Usage+Spend Forecasting on AWS with FinOps Foundation’s Best Practices

3 years ago

Computing, Computing - Clouds - AWS, Computing - Data Science, Computing - Databases, Computing - DevOps, Finance, Finance - Cloud Financial Management (FinOps)

Forecasting is the process of making predictions based on our assumptions about the factors driving the data of interest and its actual past and present values. The key value of having accurate forecasts is that they allow to be proactive, rather than reactive.

In 2020, for one in three respondents, cloud spend was projected to be over budget by between 20 percent and 40 percent. One in 12 respondents said their cloud spend was expected to be over budget by more than 40 percent.
– Pepperdata

Making wrong or no forecasts has a high cost for your Company. Many have wondered if it’s a good idea to forecast at all. In our experience, the answer is yes. While nobody owns a crystal ball, a conservative forecasting model prevents the damage from wild guesses, that, if you don’t build a good model, your team will still implicitly make irrespective on their opinion that forecasts were a bad idea or look at someone else’s model. There is no discussion about this, we saw it happen in small and large Companies.

In the AWS context, we recommend forecasting both usage and spend

accurate usage forecasts allow, for example,
- to purchase the right number of reserved instances / savings plans
- to accurately decide the EC2 / RDS instance type and whether to use serverless instead
- to accurately set up AWS services parameters
accurate cost forecasts allow, for example,
- to create realistic budgets and thus better allocate resources – such as time, money, hiring etc.
- to help with the solution pricing
- to determine the cost-effective technology given the expected revenue.

1. AWS Usage Forecasting

We recommend dumping CloudWatch metrics into an S3 data lake using AWS CloudWatch Metric Streams. The setup is well described in this article – choose only the metrics relevant for your forecasting, being aware of the pricing.

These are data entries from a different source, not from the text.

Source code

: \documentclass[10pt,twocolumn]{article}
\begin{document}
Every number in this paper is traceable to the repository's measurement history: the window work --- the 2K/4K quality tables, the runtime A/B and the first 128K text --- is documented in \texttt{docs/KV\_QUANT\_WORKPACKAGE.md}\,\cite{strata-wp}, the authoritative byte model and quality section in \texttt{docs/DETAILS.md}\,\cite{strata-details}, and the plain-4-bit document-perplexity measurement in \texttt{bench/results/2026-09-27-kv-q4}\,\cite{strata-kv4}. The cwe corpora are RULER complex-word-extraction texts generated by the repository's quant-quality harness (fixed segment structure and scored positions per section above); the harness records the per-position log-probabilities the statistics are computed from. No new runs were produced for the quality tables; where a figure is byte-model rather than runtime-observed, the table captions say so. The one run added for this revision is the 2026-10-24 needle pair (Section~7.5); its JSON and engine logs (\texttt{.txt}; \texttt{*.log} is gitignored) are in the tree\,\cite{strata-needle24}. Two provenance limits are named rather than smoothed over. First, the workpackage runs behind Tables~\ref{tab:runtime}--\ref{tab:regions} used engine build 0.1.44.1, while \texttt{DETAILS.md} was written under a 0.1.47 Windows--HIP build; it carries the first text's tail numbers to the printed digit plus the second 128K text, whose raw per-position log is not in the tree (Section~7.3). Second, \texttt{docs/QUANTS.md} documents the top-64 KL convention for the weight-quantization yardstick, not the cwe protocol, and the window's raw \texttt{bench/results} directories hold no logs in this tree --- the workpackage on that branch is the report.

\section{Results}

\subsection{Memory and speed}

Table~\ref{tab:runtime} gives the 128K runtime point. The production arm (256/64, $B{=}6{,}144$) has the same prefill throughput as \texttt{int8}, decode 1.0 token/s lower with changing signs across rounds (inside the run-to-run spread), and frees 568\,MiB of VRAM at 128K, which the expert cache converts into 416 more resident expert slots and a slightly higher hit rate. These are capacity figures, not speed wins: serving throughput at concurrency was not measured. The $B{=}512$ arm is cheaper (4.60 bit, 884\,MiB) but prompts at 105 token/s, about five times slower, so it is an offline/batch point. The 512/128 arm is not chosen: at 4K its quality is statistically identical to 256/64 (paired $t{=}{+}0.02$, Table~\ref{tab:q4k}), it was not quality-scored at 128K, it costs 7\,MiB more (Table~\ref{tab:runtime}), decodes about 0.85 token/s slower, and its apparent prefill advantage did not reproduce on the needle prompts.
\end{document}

The CloudWatch data lake can be also queried with AWS Athena to provide data to answer complex questions, such as identification of usage patterns of EBS drives to optimize their size or their storage class, or quantification of the costs of overprovisioned and unused EC2 instances.

Using AWS CloudWatch Streams is far more powerful than using CloudWatch Metrics Insights, since the latter’s queries are per account only and do not support linked accounts.

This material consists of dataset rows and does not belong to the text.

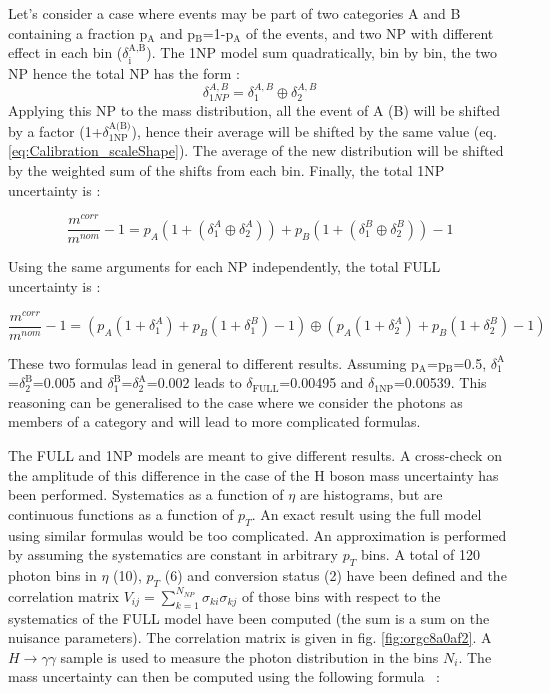 \begin{enumerate}
\begin{enumerate}
Let's consider a case where events may be part of two categories A and B containing a fraction p\(_{\text{A}}\) and p\(_{\text{B}}\)=1-p\(_{\text{A}}\) of the events, and two NP with different effect in each bin (\(\delta_{\text{i}}^{\text{A,B}}\)).
The 1NP model sum quadratically, bin by bin, the two NP hence the total NP has the form :
\begin{equation}
\delta_{1NP}^{A,B} = \delta_1^{A,B} \oplus \delta_2^{A,B}
\end{equation}
Applying this NP to the mass distribution, all the event of A (B) will be shifted by a factor (1+\(\delta_{\text{1NP}}^{\text{A(B)}}\)), hence their average will be shifted by the same value (eq. \ref{eq:Calibration_scaleShape}).
The average of the new distribution will be shifted by the weighted sum of the shifts from each bin.
Finally, the total 1NP uncertainty is :

\begin{equation}
    \frac{m^{corr}}{m^{nom}} -1 = p_A(1+(\delta_{1}^A\oplus \delta_{2}^A )) + p_B(1+(\delta_{1}^B\oplus \delta_{2}^B)) -1
\end{equation}

Using the same arguments for each NP independently, the total FULL uncertainty is :

\begin{equation}
  \frac{m^{corr}}{m^{nom}} -1 =\left(p_A(1+\delta_{1}^A) + p_B(1+\delta_{1}^B) -1 \right) \oplus \left( p_A(1+\delta_{2}^A) + p_B(1+\delta_{2}^B) -1 \right)
\end{equation}

These two formulas lead in general to different results.
Assuming p\(_{\text{A}}\)=p\(_{\text{B}}\)=0.5, \(\delta_{\text{1}}^{\text{A}}\)=\(\delta_{\text{2}}^{\text{B}}\)=0.005 and \(\delta_{\text{1}}^{\text{B}}\)=\(\delta_{\text{2}}^{\text{A}}\)=0.002 leads to \(\delta_{\text{FULL}}\)=0.00495 and \(\delta_{\text{1NP}}\)=0.00539.
This reasoning can be generalised to the case where we consider the photons as members of a category and will lead to more complicated formulas.

The FULL and 1NP models are meant to give different results.
A cross-check on the amplitude of this difference in the case of the H boson mass uncertainty has been performed.
Systematics as a function of $\eta$ are histograms, but are continuous functions as a function of $p_T$.
An exact result using the full model using similar formulas would be too complicated.
An approximation is performed by assuming the systematics are constant in arbitrary $p_T$ bins.
A total of 120 photon bins in $\eta$ (10), $p_T$ (6) and conversion status (2) have been defined and the correlation matrix $V_{ij} = \sum_{k=1}^{N_{NP}} \sigma_{ki}\sigma_{kj}$ of those bins with respect to the systematics of the FULL model have been computed (the sum is a sum on the nuisance parameters).
The correlation matrix  is given in fig. \ref{fig:orgc8a0af2}.
A $H\rightarrow\gamma\gamma$ sample is used to measure the photon distribution in the bins \(N_i\).
The mass uncertainty can then be computed using the following formula \cite{170125_Goudet}~:


\end{enumerate}
\end{enumerate}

1.1. Best Practices for Usage Forecasting

Aggregate the usage data across related services – e.g., compute, storage, data transfer
Choose the right binning – daily / weekly / monthly data
Normalize all data per business-driven unit, such as per customer, or transaction.
Use any of the AWS services described below for producing the forecasts

2. AWS Cost Forecasting

We recommend forecasting both net unblended costs and net amortized costs (net indicates they include all discounts):

net unblended costs – these are the costs as they are charged to you → the costs which show up on your AWS bill → cash basis of accounting
net amortized costs – these are the effective daily costs, considering all purchased reserved instances and savings plans → accrual basis of accounting.

The best way to illustrate the difference between the net unblended and net amortized costs is to compare them on the day when you purchase a one-year reserved EC2 instance for $X:

the net unblended costs jump by $X and the next day there will be no charge for the reserved instance
the net amortized costs jump by $X/100 for the next 365 days since the reserved EC2 instance costs are spread over the lifetime of the reserved instance.

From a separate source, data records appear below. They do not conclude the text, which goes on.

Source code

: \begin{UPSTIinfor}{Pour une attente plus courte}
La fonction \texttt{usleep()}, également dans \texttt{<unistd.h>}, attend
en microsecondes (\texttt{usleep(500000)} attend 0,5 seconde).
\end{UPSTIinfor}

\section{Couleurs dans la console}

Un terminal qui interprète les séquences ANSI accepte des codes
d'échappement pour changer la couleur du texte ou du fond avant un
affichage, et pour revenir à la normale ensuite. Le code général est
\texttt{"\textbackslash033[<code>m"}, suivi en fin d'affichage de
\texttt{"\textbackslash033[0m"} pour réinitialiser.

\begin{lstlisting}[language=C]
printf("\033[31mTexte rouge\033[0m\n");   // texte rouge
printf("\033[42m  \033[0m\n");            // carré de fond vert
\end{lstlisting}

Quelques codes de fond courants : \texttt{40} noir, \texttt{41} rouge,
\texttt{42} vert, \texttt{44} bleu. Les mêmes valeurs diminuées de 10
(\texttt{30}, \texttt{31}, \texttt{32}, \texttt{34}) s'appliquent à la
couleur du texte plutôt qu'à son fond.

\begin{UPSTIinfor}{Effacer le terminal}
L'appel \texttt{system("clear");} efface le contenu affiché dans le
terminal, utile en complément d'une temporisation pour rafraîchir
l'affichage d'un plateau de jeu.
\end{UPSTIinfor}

2.1. Setting up AWS CUR S3 Data Lake

All below analysis is based upon Cost and Usage Report (CUR) S3 data lake which can be queried by AWS Athena.

To set it up, use the steps described in this document or in the AWS Well Architected Labs.

You can ask AWS via a support request to backfill the CUR S3 bucket for up to 1 year back.

2.2. AWS Athena Query for Net Unblended Costs and Net Amortized Costs

To the best of our knowledge, this is the most accurate Athena query for net unblended and net amortized costs. Notice, the query does differ from AWS Well-Architected Labs’s recommended amortized costs query – our query does reconcile far more accurately with the actual AWS invoice and the AWS Cost Explorer’s Net Amortized costs.

SELECT
      DATE_FORMAT((bill_billing_period_start_date),'%Y-%m-01') AS month_bill_billing_period_start_date, 
      round(SUM(COALESCE(line_item_net_unblended_cost, line_item_unblended_cost)),2) AS sum_line_item_net_unblended_cost,
      round(SUM(CASE
        WHEN (line_item_line_item_type = 'SavingsPlanCoveredUsage') THEN COALESCE(savings_plan_net_savings_plan_effective_cost,savings_plan_savings_plan_effective_cost)
        WHEN (line_item_line_item_type = 'SavingsPlanRecurringFee') THEN (savings_plan_total_commitment_to_date - savings_plan_used_commitment) * (1-discount_total_discount/line_item_unblended_cost)
        WHEN (line_item_line_item_type = 'SavingsPlanNegation') THEN 0
        WHEN (line_item_line_item_type = 'SavingsPlanUpfrontFee') THEN 0
        WHEN (line_item_line_item_type = 'DiscountedUsage') THEN COALESCE(reservation_net_effective_cost,reservation_effective_cost)
        WHEN (line_item_line_item_type = 'RIFee') THEN COALESCE(reservation_net_unused_amortized_upfront_fee_for_billing_period,reservation_unused_amortized_upfront_fee_for_billing_period) + COALESCE(reservation_net_unused_recurring_fee, reservation_unused_recurring_fee)
        WHEN ((line_item_line_item_type = 'Fee') AND (reservation_reservation_a_r_n <> '')) THEN 0
        ELSE COALESCE(line_item_net_unblended_cost,line_item_unblended_cost)
      END),2) AS amortized_cost
FROM "aws_cur".aws_billing_cost_cut_team
WHERE date_format (bill_billing_period_start_date, '%Y-%m' ) > date_format( date_add('month', -24, current_date), '%Y-%m')
GROUP BY 1 ORDER BY 1 desc;

2.3. Best Practices for Cost Forecasting

Retroactively adjust all prices – AWS reduces prices every few months – to make reliable forecasts, reprice old price records using latest prices. Compare this with using adjusted stock prices for dividends and splits, instead of the actual stock prices.
Do not forecast fixed costs – for example, net unblended costs do include fixed prices for reserved instances and savings plans which are known until the end of their contracts. Just deduct them from all aggregates and add them back to the forecast values. Considering forecasts are not a crystal ball, it’s important to keep them clean, to isolate the aleatory part. Fixed costs are a Company decision.
Introduce features and normalization of values of interest – if your web application receives majority of traffic before Christmas, add to the explanatory variables’ holidays calendar
Forecast only unit costs
- Unit costs align costs to business drivers. They are defined as total costs divided by some business metric, such as number of customers.
- The business metric used should be the business driver – tag workloads and map tags to the business drivers.
- Your Business Units have to define the contribution of cost drivers to the revenue. For example, storage may be 30% of the revenue for a product about content sharing. You can readjust all values later.
- FinOps Foundation stresses unit economics throughout their curriculum.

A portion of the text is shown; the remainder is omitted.